Challenging the socially just disposition of educational practices through building the secret weapon of the powerful - infrastructure spaces.

Year: 2019

Author: Clutterbuck, Jennifer

Type of paper: Abstract refereed

Abstract:
The great accomplishments that have altered our world can be traced back to those infrastructures that connect: roads, telegraph poles, submarine cables bridges and more. Such infrastructures connect people not only physically but also economically, politically and socially. Infrastructures have their own stories, their own dispositions and agency, their own power, and their own matter. This paper focuses on such characteristic within infrastructures that are prefixed by data and digital.

In particular I focus on OneSchool, a school management system, and its governance of educational practices in Queensland’s state schools. I argue that data infrastructures while governing educational practices globally, do so in ways that constitute, maintain and challenge inequity. While the technical governance of data is often viewed as the panacea to all problems, the role of infrastructures to provide equitable and socially just governance is contested. Unquestioned governance has problematic silencing and constitutive effects, and these effects are explicitly recognized and discussed.

This research is unique, for rather than a purchased system; the very department that has used it for more than a decade built OneSchool. Additionally my insider status facilitated access to the 60+ interview participants from across all hierarchical areas of the government’s educational department. It also provided a lived-experience perspective to the previously unreported genealogically-inspired history of the development and nature of this data infrastructure.

Two OneSchool stories are presented to illustrate the ways in which infrastructures both govern practices and reflect the disposition of infrastructure builders and users.
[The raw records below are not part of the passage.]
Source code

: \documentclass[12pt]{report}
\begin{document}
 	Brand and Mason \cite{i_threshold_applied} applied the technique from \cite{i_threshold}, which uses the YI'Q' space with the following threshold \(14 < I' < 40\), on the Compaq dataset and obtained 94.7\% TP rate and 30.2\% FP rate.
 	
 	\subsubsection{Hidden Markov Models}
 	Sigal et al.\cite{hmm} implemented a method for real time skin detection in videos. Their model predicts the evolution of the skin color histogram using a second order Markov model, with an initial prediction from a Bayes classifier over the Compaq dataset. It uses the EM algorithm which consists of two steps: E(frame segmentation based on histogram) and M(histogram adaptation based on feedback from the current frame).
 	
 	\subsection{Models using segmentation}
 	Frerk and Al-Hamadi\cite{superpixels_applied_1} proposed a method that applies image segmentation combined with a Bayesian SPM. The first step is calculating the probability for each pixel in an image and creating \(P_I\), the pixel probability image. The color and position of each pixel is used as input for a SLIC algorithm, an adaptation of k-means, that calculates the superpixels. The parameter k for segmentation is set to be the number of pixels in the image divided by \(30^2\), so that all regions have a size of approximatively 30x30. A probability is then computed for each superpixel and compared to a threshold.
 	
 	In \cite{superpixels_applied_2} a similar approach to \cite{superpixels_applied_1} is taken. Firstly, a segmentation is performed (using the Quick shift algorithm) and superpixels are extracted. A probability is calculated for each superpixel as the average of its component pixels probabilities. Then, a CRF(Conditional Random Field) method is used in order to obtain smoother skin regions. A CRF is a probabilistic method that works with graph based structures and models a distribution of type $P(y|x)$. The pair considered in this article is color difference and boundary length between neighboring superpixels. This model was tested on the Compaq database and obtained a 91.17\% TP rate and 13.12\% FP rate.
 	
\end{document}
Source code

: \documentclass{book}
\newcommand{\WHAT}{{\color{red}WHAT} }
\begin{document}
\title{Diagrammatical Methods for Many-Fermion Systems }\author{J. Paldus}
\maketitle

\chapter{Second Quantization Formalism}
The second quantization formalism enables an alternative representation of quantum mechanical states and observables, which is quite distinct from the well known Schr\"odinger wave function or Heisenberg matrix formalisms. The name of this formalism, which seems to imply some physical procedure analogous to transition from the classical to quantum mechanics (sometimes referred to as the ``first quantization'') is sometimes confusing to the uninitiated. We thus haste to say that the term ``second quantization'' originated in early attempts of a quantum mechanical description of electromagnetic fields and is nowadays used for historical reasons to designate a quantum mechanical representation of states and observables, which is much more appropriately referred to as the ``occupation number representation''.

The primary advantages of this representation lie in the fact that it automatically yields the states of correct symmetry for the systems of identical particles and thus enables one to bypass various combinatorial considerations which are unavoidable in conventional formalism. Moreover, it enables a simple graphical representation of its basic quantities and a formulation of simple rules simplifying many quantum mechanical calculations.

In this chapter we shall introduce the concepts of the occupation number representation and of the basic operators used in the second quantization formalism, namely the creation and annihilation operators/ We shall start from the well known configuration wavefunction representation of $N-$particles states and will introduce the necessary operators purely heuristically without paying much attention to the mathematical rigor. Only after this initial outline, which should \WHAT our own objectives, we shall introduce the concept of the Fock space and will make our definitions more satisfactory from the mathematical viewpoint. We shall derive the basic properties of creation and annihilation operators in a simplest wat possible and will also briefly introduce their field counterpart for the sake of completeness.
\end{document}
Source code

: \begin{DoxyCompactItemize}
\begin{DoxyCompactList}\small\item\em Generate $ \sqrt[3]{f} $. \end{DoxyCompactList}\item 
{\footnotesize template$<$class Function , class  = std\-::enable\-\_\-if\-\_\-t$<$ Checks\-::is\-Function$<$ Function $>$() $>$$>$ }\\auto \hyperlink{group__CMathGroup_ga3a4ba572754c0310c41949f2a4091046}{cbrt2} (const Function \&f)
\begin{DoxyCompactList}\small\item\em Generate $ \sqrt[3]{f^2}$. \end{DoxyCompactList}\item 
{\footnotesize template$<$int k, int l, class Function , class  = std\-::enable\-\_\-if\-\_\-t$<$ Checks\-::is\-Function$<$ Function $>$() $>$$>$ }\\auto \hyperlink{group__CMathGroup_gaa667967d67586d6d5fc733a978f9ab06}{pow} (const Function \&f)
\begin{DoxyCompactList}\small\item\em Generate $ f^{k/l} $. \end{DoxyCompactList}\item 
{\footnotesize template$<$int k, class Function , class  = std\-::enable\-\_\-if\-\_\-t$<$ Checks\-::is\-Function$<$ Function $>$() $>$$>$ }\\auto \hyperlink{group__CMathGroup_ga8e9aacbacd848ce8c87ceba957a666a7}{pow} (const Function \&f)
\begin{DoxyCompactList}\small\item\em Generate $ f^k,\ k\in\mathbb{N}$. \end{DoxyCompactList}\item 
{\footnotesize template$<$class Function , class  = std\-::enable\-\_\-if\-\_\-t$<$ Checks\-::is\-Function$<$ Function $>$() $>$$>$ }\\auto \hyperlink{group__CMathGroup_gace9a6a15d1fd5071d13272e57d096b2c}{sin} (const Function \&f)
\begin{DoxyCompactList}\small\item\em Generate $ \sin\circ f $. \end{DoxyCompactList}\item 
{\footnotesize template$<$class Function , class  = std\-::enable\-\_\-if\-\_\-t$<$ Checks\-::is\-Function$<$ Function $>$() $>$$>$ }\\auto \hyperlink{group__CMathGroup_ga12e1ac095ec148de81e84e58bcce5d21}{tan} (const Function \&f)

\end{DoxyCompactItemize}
Firstly, I discuss how broken code in the Student Protection Module in OneSchool in 2015, created ruptures in the data and highlighted the political and social disposition toward child safety data rather than child safety. Secondly, I discuss the compliant activist disposition of teachers as they recorded reading data into OneSchool - up to the set target for the year level. As a school leader explained: ‘It was like this is where we have to be, so now we can stop’ as data showed ‘that the main cohort had level nine but no further’.These stories are shared to highlight the dispositions and agency of the human and non-human components of the Datafied Policy Space; a topological space constituted by the intersection of data, policy and digital infrastructures.